WHAT IS NEEDED: From the entries provided below, copy each line that contains the word "watch".

DATASET RECORDS:
▬▬▬

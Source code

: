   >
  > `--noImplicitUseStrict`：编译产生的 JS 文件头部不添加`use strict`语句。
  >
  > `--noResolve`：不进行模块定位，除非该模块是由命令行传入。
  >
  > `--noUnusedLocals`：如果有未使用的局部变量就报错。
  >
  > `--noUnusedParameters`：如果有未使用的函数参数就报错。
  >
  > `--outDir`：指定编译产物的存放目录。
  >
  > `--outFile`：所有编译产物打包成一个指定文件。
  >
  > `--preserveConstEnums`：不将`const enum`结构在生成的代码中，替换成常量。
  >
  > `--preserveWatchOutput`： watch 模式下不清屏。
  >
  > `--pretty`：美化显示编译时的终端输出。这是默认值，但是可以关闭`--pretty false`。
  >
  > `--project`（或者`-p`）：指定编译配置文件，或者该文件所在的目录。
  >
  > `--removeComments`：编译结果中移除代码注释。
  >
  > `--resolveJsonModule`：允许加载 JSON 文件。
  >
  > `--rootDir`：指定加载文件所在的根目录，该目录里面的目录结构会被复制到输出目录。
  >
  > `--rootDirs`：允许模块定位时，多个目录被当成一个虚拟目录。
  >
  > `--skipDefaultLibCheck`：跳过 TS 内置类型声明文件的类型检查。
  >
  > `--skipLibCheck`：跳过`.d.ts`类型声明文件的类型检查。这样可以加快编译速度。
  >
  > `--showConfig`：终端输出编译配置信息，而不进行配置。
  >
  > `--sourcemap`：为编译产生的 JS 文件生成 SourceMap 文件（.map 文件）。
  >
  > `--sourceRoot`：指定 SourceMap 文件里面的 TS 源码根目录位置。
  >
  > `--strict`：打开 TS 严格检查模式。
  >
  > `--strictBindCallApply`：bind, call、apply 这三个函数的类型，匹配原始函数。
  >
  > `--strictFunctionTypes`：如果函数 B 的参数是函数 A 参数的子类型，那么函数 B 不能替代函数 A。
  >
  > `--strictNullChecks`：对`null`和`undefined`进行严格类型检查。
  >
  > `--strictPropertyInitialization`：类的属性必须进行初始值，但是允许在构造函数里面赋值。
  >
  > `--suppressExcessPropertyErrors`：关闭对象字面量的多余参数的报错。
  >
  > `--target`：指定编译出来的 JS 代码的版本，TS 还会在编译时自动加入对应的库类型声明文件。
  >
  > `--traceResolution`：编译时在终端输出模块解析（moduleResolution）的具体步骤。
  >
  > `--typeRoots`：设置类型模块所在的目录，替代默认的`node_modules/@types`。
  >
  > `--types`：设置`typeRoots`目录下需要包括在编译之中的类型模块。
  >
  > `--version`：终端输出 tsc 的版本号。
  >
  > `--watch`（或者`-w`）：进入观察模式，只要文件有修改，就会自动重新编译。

▬▬▬

ANSWER SPACE:
  > `--preserveWatchOutput`： watch 模式下不清屏。
  > `--watch`（或者`-w`）：进入观察模式，只要文件有修改，就会自动重新编译。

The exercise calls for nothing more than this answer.